Appeal by the defendant from a judgment of the Supreme Court, Kings County (Lombardo, J.), rendered June 3, 1988, convicting him of murder in the second degree, robbery in the first degree, criminal possession of a weapon in the second degree, and criminal possession *1002of a weapon in the third degree, upon a jury verdict, and imposing sentence. By decision and order of this court dated May 31, 1991, the case was remitted to the Supreme Court, Kings County, to hear and report on the defendant’s motion to set aside the verdict on the ground of juror misconduct (CPL 330.30 [2]), and the appeal was held in abeyance in the interim (see, People v Richardson, 173 AD2d 870). The Supreme Court, Kings County (Douglass, J.), has now complied. Presiding Justice Mangano has been substituted for former Justice Brown and Justice Miller has been substituted for the late Justice Kooper (see, 22 NYCRR 670.1 [c]).

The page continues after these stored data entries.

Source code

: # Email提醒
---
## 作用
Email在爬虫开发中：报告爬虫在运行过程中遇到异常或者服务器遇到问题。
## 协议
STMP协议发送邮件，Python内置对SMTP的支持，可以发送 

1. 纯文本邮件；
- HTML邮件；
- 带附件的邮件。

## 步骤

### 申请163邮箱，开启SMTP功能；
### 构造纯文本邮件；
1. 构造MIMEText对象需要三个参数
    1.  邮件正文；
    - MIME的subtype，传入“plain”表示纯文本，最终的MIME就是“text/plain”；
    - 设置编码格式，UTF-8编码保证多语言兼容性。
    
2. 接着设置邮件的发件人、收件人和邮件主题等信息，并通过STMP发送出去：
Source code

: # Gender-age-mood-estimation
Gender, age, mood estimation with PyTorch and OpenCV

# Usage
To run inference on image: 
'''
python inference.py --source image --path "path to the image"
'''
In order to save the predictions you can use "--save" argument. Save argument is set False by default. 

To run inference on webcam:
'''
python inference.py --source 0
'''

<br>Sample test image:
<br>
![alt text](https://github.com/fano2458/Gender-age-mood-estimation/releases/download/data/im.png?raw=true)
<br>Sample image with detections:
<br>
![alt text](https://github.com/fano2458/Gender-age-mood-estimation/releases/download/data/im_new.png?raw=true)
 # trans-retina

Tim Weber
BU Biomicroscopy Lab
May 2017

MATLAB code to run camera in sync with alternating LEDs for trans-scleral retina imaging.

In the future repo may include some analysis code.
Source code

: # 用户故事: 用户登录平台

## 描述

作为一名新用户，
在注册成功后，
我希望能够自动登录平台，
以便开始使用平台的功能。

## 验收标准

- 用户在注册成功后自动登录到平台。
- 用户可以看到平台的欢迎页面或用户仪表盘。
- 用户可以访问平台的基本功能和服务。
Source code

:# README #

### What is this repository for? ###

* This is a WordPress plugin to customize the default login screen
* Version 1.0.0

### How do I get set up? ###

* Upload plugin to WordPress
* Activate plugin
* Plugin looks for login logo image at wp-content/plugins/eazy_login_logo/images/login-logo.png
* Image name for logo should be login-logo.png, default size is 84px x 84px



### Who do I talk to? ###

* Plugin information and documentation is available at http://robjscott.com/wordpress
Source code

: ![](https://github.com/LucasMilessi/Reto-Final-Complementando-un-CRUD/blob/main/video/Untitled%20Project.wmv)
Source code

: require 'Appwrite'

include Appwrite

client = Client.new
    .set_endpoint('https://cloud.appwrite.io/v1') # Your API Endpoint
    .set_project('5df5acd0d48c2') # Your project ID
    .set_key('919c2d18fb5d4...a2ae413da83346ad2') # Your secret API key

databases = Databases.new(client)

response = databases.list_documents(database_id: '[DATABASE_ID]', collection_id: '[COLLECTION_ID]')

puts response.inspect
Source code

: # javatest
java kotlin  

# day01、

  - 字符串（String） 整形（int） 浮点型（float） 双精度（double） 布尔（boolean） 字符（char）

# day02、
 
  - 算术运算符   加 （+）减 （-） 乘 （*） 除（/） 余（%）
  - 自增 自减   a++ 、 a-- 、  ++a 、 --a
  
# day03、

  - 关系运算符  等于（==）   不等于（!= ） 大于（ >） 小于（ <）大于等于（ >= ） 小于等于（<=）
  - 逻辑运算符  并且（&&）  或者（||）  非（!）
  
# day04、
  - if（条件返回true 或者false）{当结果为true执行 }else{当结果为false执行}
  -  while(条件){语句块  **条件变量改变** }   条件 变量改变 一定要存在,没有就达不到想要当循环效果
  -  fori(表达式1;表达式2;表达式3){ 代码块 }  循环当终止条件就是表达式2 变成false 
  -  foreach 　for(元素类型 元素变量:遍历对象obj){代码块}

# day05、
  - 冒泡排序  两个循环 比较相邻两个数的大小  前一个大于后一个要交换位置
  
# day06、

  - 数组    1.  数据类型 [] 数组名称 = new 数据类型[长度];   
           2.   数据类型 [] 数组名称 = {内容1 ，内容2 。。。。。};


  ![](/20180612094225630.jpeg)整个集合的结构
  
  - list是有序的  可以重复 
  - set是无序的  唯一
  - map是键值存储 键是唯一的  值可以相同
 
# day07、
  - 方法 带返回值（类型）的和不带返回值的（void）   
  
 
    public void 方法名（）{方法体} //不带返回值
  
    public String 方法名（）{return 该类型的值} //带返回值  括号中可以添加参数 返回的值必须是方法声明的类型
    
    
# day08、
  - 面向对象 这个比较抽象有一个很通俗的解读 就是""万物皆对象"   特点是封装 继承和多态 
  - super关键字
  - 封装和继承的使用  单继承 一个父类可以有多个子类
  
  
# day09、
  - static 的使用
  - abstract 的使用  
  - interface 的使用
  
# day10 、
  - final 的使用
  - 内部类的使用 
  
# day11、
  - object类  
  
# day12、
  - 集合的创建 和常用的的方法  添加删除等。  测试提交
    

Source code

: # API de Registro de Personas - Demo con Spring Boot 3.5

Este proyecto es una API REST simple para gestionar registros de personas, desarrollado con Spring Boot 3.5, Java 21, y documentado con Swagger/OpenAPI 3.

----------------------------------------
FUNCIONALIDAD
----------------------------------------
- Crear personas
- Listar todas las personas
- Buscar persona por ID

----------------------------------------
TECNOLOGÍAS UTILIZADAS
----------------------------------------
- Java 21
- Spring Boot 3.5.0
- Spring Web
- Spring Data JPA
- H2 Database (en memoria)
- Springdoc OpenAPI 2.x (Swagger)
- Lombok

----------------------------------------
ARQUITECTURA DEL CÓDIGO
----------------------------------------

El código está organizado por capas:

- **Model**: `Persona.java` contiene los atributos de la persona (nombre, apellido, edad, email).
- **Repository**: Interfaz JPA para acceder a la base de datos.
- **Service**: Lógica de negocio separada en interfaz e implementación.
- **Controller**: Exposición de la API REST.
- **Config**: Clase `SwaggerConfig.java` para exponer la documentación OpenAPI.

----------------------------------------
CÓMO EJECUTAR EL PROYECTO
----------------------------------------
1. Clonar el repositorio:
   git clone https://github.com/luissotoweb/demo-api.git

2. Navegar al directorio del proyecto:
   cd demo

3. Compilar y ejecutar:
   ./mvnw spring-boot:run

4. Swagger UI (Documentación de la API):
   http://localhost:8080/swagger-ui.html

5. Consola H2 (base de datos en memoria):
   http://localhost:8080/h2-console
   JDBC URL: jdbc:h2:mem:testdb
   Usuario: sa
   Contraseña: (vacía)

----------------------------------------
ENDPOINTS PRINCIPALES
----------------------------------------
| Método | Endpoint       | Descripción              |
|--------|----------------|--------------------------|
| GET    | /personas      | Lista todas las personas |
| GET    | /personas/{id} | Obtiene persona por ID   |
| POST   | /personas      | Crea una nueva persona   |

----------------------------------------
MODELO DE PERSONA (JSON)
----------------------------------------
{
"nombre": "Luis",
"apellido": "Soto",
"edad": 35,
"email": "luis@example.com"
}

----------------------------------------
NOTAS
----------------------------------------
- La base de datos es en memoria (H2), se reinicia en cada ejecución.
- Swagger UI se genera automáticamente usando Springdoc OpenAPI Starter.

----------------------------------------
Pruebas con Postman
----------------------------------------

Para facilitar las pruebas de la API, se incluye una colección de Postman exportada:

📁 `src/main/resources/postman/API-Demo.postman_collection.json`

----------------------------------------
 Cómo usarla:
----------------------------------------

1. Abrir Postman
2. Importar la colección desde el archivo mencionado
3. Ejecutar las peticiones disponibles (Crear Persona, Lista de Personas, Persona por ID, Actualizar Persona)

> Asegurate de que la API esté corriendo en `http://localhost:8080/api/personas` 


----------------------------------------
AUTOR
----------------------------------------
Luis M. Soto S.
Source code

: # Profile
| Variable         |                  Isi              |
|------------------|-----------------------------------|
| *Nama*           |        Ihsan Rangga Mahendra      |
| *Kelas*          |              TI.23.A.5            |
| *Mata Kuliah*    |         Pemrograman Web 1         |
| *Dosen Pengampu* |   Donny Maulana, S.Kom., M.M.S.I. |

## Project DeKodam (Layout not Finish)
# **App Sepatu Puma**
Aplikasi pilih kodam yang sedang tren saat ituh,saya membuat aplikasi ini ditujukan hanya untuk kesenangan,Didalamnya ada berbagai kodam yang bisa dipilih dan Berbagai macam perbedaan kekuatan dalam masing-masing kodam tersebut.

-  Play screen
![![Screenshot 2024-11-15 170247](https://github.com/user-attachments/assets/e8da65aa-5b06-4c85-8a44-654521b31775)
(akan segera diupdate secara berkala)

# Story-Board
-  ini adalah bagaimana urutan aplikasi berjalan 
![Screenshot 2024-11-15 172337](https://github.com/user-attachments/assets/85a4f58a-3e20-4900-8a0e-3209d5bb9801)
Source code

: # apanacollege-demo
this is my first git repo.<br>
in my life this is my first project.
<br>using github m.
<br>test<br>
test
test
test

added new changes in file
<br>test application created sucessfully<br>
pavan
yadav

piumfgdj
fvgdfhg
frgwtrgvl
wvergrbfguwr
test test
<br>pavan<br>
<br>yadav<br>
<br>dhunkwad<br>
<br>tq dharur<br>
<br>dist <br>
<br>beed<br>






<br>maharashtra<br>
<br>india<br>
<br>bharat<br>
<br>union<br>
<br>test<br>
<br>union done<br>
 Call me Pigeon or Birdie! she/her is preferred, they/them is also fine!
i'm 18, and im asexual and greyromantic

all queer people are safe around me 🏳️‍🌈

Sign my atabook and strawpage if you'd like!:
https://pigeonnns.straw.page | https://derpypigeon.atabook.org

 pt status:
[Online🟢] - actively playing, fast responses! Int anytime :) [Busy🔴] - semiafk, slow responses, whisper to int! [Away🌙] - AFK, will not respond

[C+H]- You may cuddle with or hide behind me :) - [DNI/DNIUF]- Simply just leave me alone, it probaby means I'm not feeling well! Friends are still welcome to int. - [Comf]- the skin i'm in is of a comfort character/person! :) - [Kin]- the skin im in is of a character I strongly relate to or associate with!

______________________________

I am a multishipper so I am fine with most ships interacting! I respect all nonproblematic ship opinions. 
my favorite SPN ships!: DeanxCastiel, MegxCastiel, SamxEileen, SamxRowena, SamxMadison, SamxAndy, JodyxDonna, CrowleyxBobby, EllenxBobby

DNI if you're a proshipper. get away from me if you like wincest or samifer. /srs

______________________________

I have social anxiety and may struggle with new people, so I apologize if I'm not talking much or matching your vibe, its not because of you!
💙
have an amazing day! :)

Ordered that the judgment is affirmed.
At the hearing, the codefendant Jacques Webb’s mother, Rose, and her friend, Brenda Wisdom, testified that in mid-trial they had overheard Juror Number 3 talk about the case with a friend on a bus, in terms that suggested a predisposition to vote guilty. Juror Number 3 testified, however, that she did not discuss the case with anyone, but that Mrs. Webb had accosted her on the bus exclaiming, "my son is innocent”. The juror further averred that she formed no opinion about the case until she was deliberating with her fellow jurors. Her verdict was based solely upon "all of the facts that we heard”, including a rereading of the codefendant Webb’s testimony. We find on this record that the defendant failed to carry his burden of establishing that the alleged misconduct by Juror Number 3 "may have affected a substantial right of the defendant” (see, CPL 330.30 [2]; People v Brown, 48 NY2d 388; People v Horney, 112 AD2d 841; People v Phillips, 87 Misc 2d 613, affd 52 AD2d 758).
Turning to the alleged trial error, we note that although the trial court’s ruling with respect to the scope of the defendant’s cross-examination of the People’s rebuttal witness was arguably somewhat restrictive, it did not constitute reversible error, particularly since curative instructions were given (see, People v Gonzalez, 38 NY2d 208). The defendant’s contention that the trial court’s jury instruction regarding the voluntariness of the statement made by him to law enforcement officials was incomplete is unpreserved for appellate review (see, CPL 470.05 [2]), and, in any event, is without merit.
The defendant’s sentence was not excessive. The defendant’s remaining contentions, including those raised in his supplemental pro se brief, are without merit. Mangano, P. J., Harwood, Balletta and Miller, JJ., concur.